### What is expected
From the listing below, retype exactly the line holding "- How can GMDH models", the line holding "### **Conclusion**", and the lines between them; skip everything else.

### Recorded data
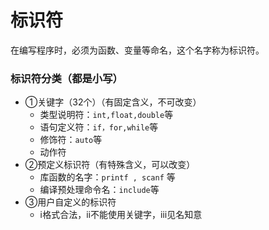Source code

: # 标识符

在编写程序时，必须为函数、变量等命名，这个名字称为标识符。

### 标识符分类（都是小写）

- ①关键字（32个）（有固定含义，不可改变）
  - 类型说明符：`int,float,double`等
  - 语句定义符：`if，for,while`等
  - 修饰符：`auto`等
  - 动作符
- ②预定义标识符（有特殊含义，可以改变）
  - 库函数的名字：`printf , scanf` 等
  - 编译预处理命令名：`include`等
- ③用户自定义的标识符  
  - ⅰ格式合法，ⅱ不能使用关键字，ⅲ见名知意

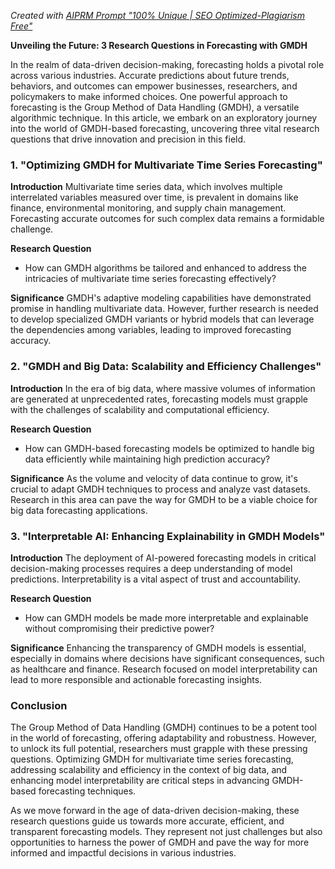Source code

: _Created with [AIPRM Prompt "100% Unique | SEO Optimized-Plagiarism Free"](https://www.aiprm.com/prompts/copywriting/writing/1786923957027594240/)_


**Unveiling the Future: 3 Research Questions in Forecasting with GMDH**

In the realm of data-driven decision-making, forecasting holds a pivotal role across various industries. Accurate predictions about future trends, behaviors, and outcomes can empower businesses, researchers, and policymakers to make informed choices. One powerful approach to forecasting is the Group Method of Data Handling (GMDH), a versatile algorithmic technique. In this article, we embark on an exploratory journey into the world of GMDH-based forecasting, uncovering three vital research questions that drive innovation and precision in this field.

### **1. "Optimizing GMDH for Multivariate Time Series Forecasting"**

**Introduction**
Multivariate time series data, which involves multiple interrelated variables measured over time, is prevalent in domains like finance, environmental monitoring, and supply chain management. Forecasting accurate outcomes for such complex data remains a formidable challenge.

**Research Question**
- How can GMDH algorithms be tailored and enhanced to address the intricacies of multivariate time series forecasting effectively?

**Significance**
GMDH's adaptive modeling capabilities have demonstrated promise in handling multivariate data. However, further research is needed to develop specialized GMDH variants or hybrid models that can leverage the dependencies among variables, leading to improved forecasting accuracy.

### **2. "GMDH and Big Data: Scalability and Efficiency Challenges"**

**Introduction**
In the era of big data, where massive volumes of information are generated at unprecedented rates, forecasting models must grapple with the challenges of scalability and computational efficiency.

**Research Question**
- How can GMDH-based forecasting models be optimized to handle big data efficiently while maintaining high prediction accuracy?

**Significance**
As the volume and velocity of data continue to grow, it's crucial to adapt GMDH techniques to process and analyze vast datasets. Research in this area can pave the way for GMDH to be a viable choice for big data forecasting applications.

### **3. "Interpretable AI: Enhancing Explainability in GMDH Models"**

**Introduction**
The deployment of AI-powered forecasting models in critical decision-making processes requires a deep understanding of model predictions. Interpretability is a vital aspect of trust and accountability.

**Research Question**
- How can GMDH models be made more interpretable and explainable without compromising their predictive power?

**Significance**
Enhancing the transparency of GMDH models is essential, especially in domains where decisions have significant consequences, such as healthcare and finance. Research focused on model interpretability can lead to more responsible and actionable forecasting insights.

### **Conclusion**

The Group Method of Data Handling (GMDH) continues to be a potent tool in the world of forecasting, offering adaptability and robustness. However, to unlock its full potential, researchers must grapple with these pressing questions. Optimizing GMDH for multivariate time series forecasting, addressing scalability and efficiency in the context of big data, and enhancing model interpretability are critical steps in advancing GMDH-based forecasting techniques.

As we move forward in the age of data-driven decision-making, these research questions guide us towards more accurate, efficient, and transparent forecasting models. They represent not just challenges but also opportunities to harness the power of GMDH and pave the way for more informed and impactful decisions in various industries.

### Response to the task
- How can GMDH models be made more interpretable and explainable without compromising their predictive power?

**Significance**
Enhancing the transparency of GMDH models is essential, especially in domains where decisions have significant consequences, such as healthcare and finance. Research focused on model interpretability can lead to more responsible and actionable forecasting insights.

### **Conclusion**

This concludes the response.